Neonicotinoids, such as imidacloprid, are selective agonists of insect nicotinic acetylcholine receptors (nAChRs) used to control Nilaparvata lugens, a major rice insect pest. High imidacloprid resistance has been reported in N. lugens both in the laboratory and in the field. Cycloxaprid (CYC), an oxa-bridged cis-nitromethylene neonicotinoid, showed high insecticidal activity against N. lugens and low cross-resistance in imidacloprid-resistant strains and field populations. Binding studies demonstrated that imidacloprid has two binding sites with different affinities (Kd = 3.18 ± 0.43 pm and 1.78 ± 0.19 nm) in N. lugens nAChRs. CYC was poor at displacing [3 H]imidacloprid at its high-affinity binding site (Ki = 159.38 ± 20.43 nm), but quite efficient at the low-affinity binding site (Ki = 1.27 ± 0.35 nm). These data showed that CYC had overlapping binding sites with imidacloprid only at its low-affinity binding site.
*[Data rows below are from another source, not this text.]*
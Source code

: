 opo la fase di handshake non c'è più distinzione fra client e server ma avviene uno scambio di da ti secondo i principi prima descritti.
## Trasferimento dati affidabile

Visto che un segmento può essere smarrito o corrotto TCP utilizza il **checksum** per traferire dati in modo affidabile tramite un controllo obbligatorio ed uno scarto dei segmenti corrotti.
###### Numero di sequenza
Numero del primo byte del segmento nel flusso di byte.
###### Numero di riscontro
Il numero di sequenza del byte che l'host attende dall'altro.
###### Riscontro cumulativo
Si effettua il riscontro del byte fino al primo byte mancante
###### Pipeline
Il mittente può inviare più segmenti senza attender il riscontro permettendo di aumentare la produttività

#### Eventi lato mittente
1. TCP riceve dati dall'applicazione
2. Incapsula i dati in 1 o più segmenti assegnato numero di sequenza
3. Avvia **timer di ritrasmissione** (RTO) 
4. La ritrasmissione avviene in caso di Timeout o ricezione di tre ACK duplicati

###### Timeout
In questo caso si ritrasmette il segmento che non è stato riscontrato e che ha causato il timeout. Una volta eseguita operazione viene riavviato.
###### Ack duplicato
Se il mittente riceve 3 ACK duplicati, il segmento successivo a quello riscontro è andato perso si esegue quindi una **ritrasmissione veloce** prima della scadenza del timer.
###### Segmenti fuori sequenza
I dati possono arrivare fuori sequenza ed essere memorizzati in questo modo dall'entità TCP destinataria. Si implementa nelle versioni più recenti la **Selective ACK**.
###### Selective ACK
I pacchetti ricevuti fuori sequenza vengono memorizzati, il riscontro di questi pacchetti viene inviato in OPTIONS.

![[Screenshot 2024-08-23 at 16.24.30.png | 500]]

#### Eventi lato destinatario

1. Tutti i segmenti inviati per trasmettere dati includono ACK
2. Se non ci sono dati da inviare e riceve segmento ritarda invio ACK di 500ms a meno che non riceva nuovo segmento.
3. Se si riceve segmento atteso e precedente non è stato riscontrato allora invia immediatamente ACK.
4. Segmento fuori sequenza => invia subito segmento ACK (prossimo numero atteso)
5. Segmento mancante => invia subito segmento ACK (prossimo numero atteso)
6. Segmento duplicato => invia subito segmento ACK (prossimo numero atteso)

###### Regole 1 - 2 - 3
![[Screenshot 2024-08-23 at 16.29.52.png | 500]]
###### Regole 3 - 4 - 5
Therefore, the low displacement ability of CYC against imidacloprid binding at its high-affinity site could partially explain the low cross-resistance of CYC in imidacloprid-resistant populations. The high insecticidal activity, low cross-resistance and different binding properties on insect nAChRs of CYC show that it is a potential insecticide for the control of N. lugens and related insect pests, especially ones with high resistance to neonicotinoids. © 2018 Society of Chemical Industry.